Reputation: 36048
I have the homework question:
Let T(n) denote the number of times the statement x = x + 1 is executed in the algorithm
example (n)
{
if (n == 1)
{
return
}
for i = 1 to n
{
x = x + 1
}
example (n/2)
}
Find the theta notation for the number of times x = x + 1 is executed. (10 points).
we have the following amount of work done: - A constant amount of work for the base case check - O(n) work to count up the number - The work required for a recursive call to something half the size
We can express this as a recurrence relation: T(1) = 1 T(n) = n + T(n/2)
Let’s see what this looks like. We can start expanding this out by noting that
T(n)=n+T(n/2)
=n+(n/2+T(n/4))
=n+n/2+T(n/4)
=n+n/2+(n/4+T(n/8))
=n+n/2+n/4+T(n/8)
We can start to see a pattern here. If we expand out the T(n/2) bit k times, we get: T(n)=n+n/2+n/4+⋯+n/2^k +T(n/2^k )
Eventually, this stops when n/2^k =1
when this happens, we have:
T(n)=n+n/2+n/4+n/8+⋯+1
What does this evaluate to? Interestingly, this sum is equal to 2n+1 because the sum n+ n/2 + n/4 + n/8 +…. = 2n.
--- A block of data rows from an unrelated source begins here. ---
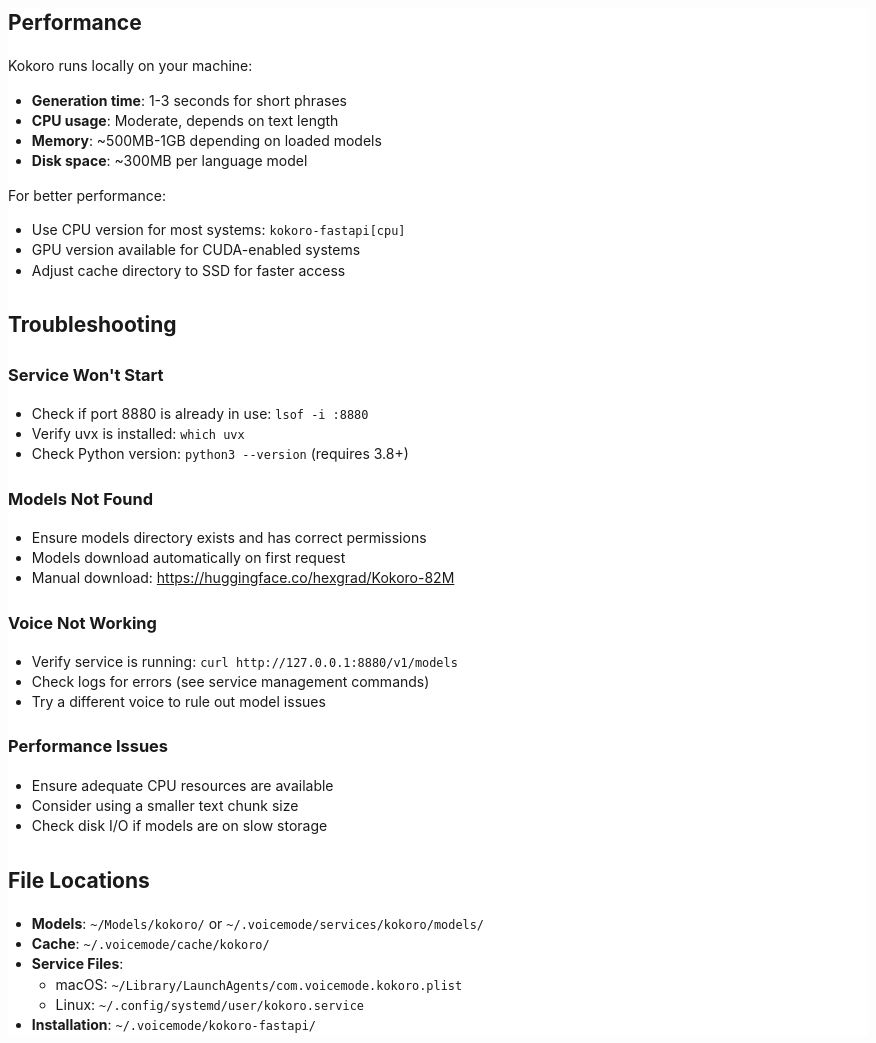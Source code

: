 ## Performance

Kokoro runs locally on your machine:
- **Generation time**: 1-3 seconds for short phrases
- **CPU usage**: Moderate, depends on text length
- **Memory**: ~500MB-1GB depending on loaded models
- **Disk space**: ~300MB per language model

For better performance:
- Use CPU version for most systems: `kokoro-fastapi[cpu]`
- GPU version available for CUDA-enabled systems
- Adjust cache directory to SSD for faster access

## Troubleshooting

### Service Won't Start
- Check if port 8880 is already in use: `lsof -i :8880`
- Verify uvx is installed: `which uvx`
- Check Python version: `python3 --version` (requires 3.8+)

### Models Not Found
- Ensure models directory exists and has correct permissions
- Models download automatically on first request
- Manual download: https://huggingface.co/hexgrad/Kokoro-82M

### Voice Not Working
- Verify service is running: `curl http://127.0.0.1:8880/v1/models`
- Check logs for errors (see service management commands)
- Try a different voice to rule out model issues

### Performance Issues
- Ensure adequate CPU resources are available
- Consider using a smaller text chunk size
- Check disk I/O if models are on slow storage

## File Locations

- **Models**: `~/Models/kokoro/` or `~/.voicemode/services/kokoro/models/`
- **Cache**: `~/.voicemode/cache/kokoro/`
- **Service Files**:
  - macOS: `~/Library/LaunchAgents/com.voicemode.kokoro.plist`
  - Linux: `~/.config/systemd/user/kokoro.service`
- **Installation**: `~/.voicemode/kokoro-fastapi/`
Consequently this first function is O(n)
I got that answer thanks to this question answered by @templatetypedef
Know I am confused with the theta notation. will the answer be the same? I know that the theta notation is supposed to bound the function with a lower and upper limit. that means I need to functions?
Upvotes: 1
Views: 3500
Reputation: 178431
Yes, the answer will be the same!
You can easily use the same tools to prove T(n) = Omega(n)
.
After proving T(n)
is both O(n)
[upper asymptotic bound] and Omega(n)
[lower asymptotic bound], you know it is also Theta(n)
[tight asymptotic bound]
In your example, it is easy to show that T(n) >= n
- since it is homework, it is up to you to understand why.
Upvotes: 1